▼
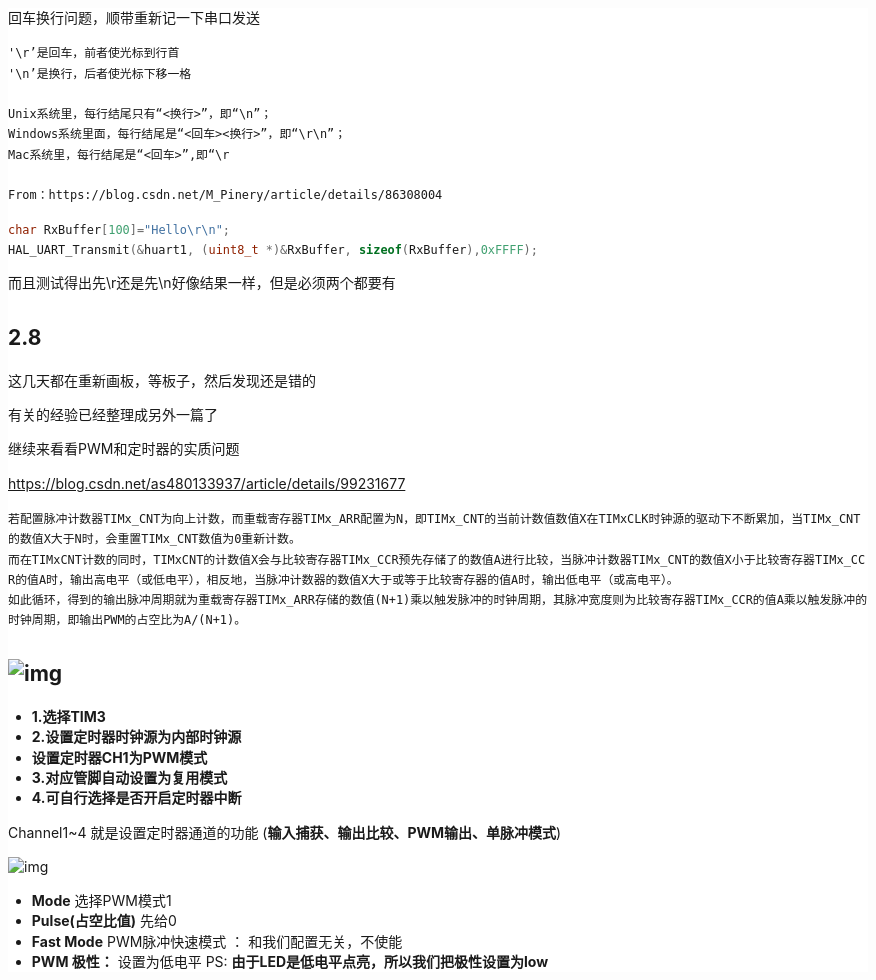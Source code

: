 回车换行问题，顺带重新记一下串口发送

```
'\r’是回车，前者使光标到行首
'\n’是换行，后者使光标下移一格

Unix系统里，每行结尾只有“<换行>”，即“\n”；
Windows系统里面，每行结尾是“<回车><换行>”，即“\r\n”；
Mac系统里，每行结尾是“<回车>”,即“\r

From：https://blog.csdn.net/M_Pinery/article/details/86308004
```

```c
char RxBuffer[100]="Hello\r\n";
HAL_UART_Transmit(&huart1, (uint8_t *)&RxBuffer, sizeof(RxBuffer),0xFFFF);
```

而且测试得出先\r还是先\n好像结果一样，但是必须两个都要有

## 2.8 

这几天都在重新画板，等板子，然后发现还是错的

有关的经验已经整理成另外一篇了

继续来看看PWM和定时器的实质问题

https://blog.csdn.net/as480133937/article/details/99231677

```
若配置脉冲计数器TIMx_CNT为向上计数，而重载寄存器TIMx_ARR配置为N，即TIMx_CNT的当前计数值数值X在TIMxCLK时钟源的驱动下不断累加，当TIMx_CNT的数值X大于N时，会重置TIMx_CNT数值为0重新计数。
而在TIMxCNT计数的同时，TIMxCNT的计数值X会与比较寄存器TIMx_CCR预先存储了的数值A进行比较，当脉冲计数器TIMx_CNT的数值X小于比较寄存器TIMx_CCR的值A时，输出高电平（或低电平），相反地，当脉冲计数器的数值X大于或等于比较寄存器的值A时，输出低电平（或高电平）。
如此循环，得到的输出脉冲周期就为重载寄存器TIMx_ARR存储的数值(N+1)乘以触发脉冲的时钟周期，其脉冲宽度则为比较寄存器TIMx_CCR的值A乘以触发脉冲的时钟周期，即输出PWM的占空比为A/(N+1)。
```

## ![img](https://img-blog.csdnimg.cn/2019081211265895.png?x-oss-process=image/watermark,type_ZmFuZ3poZW5naGVpdGk,shadow_10,text_aHR0cHM6Ly9ibG9nLmNzZG4ubmV0L2FzNDgwMTMzOTM3,size_16,color_FFFFFF,t_70)

- **1.选择TIM3** 
- **2.设置定时器时钟源为内部时钟源**
- **设置定时器CH1为PWM模式**
- **3.对应管脚自动设置为复用模式**
- **4.可自行选择是否开启定时器中断**

Channel1~4 就是设置定时器通道的功能   (**输入捕获、输出比较、PWM输出、单脉冲模式**)

 

![img](https://img-blog.csdnimg.cn/2019081220534949.png?x-oss-process=image/watermark,type_ZmFuZ3poZW5naGVpdGk,shadow_10,text_aHR0cHM6Ly9ibG9nLmNzZG4ubmV0L2FzNDgwMTMzOTM3,size_16,color_FFFFFF,t_70)

- **Mode**  选择PWM模式1
- **Pulse(占空比值)** 先给0
- **Fast Mode**  PWM脉冲快速模式  ： 和我们配置无关，不使能
- **PWM 极性：**  设置为低电平    PS: **由于LED是低电平点亮，所以我们把极性设置为low**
▲
What you are asked to do: The entries above are to be copied exactly, with every picture left out.

Answer section:
Source code

: 回车换行问题，顺带重新记一下串口发送

```
'\r’是回车，前者使光标到行首
'\n’是换行，后者使光标下移一格

Unix系统里，每行结尾只有“<换行>”，即“\n”；
Windows系统里面，每行结尾是“<回车><换行>”，即“\r\n”；
Mac系统里，每行结尾是“<回车>”,即“\r

From：https://blog.csdn.net/M_Pinery/article/details/86308004
```

```c
char RxBuffer[100]="Hello\r\n";
HAL_UART_Transmit(&huart1, (uint8_t *)&RxBuffer, sizeof(RxBuffer),0xFFFF);
```

而且测试得出先\r还是先\n好像结果一样，但是必须两个都要有

## 2.8 

这几天都在重新画板，等板子，然后发现还是错的

有关的经验已经整理成另外一篇了

继续来看看PWM和定时器的实质问题

https://blog.csdn.net/as480133937/article/details/99231677

```
若配置脉冲计数器TIMx_CNT为向上计数，而重载寄存器TIMx_ARR配置为N，即TIMx_CNT的当前计数值数值X在TIMxCLK时钟源的驱动下不断累加，当TIMx_CNT的数值X大于N时，会重置TIMx_CNT数值为0重新计数。
而在TIMxCNT计数的同时，TIMxCNT的计数值X会与比较寄存器TIMx_CCR预先存储了的数值A进行比较，当脉冲计数器TIMx_CNT的数值X小于比较寄存器TIMx_CCR的值A时，输出高电平（或低电平），相反地，当脉冲计数器的数值X大于或等于比较寄存器的值A时，输出低电平（或高电平）。
如此循环，得到的输出脉冲周期就为重载寄存器TIMx_ARR存储的数值(N+1)乘以触发脉冲的时钟周期，其脉冲宽度则为比较寄存器TIMx_CCR的值A乘以触发脉冲的时钟周期，即输出PWM的占空比为A/(N+1)。
```

## ![img](https://img-blog.csdnimg.cn/2019081211265895.png?x-oss-process=image/watermark,type_ZmFuZ3poZW5naGVpdGk,shadow_10,text_aHR0cHM6Ly9ibG9nLmNzZG4ubmV0L2FzNDgwMTMzOTM3,size_16,color_FFFFFF,t_70)

- **1.选择TIM3** 
- **2.设置定时器时钟源为内部时钟源**
- **设置定时器CH1为PWM模式**
- **3.对应管脚自动设置为复用模式**
- **4.可自行选择是否开启定时器中断**

Channel1~4 就是设置定时器通道的功能   (**输入捕获、输出比较、PWM输出、单脉冲模式**)

 

![img](https://img-blog.csdnimg.cn/2019081220534949.png?x-oss-process=image/watermark,type_ZmFuZ3poZW5naGVpdGk,shadow_10,text_aHR0cHM6Ly9ibG9nLmNzZG4ubmV0L2FzNDgwMTMzOTM3,size_16,color_FFFFFF,t_70)

- **Mode**  选择PWM模式1
- **Pulse(占空比值)** 先给0
- **Fast Mode**  PWM脉冲快速模式  ： 和我们配置无关，不使能
- **PWM 极性：**  设置为低电平    PS: **由于LED是低电平点亮，所以我们把极性设置为low**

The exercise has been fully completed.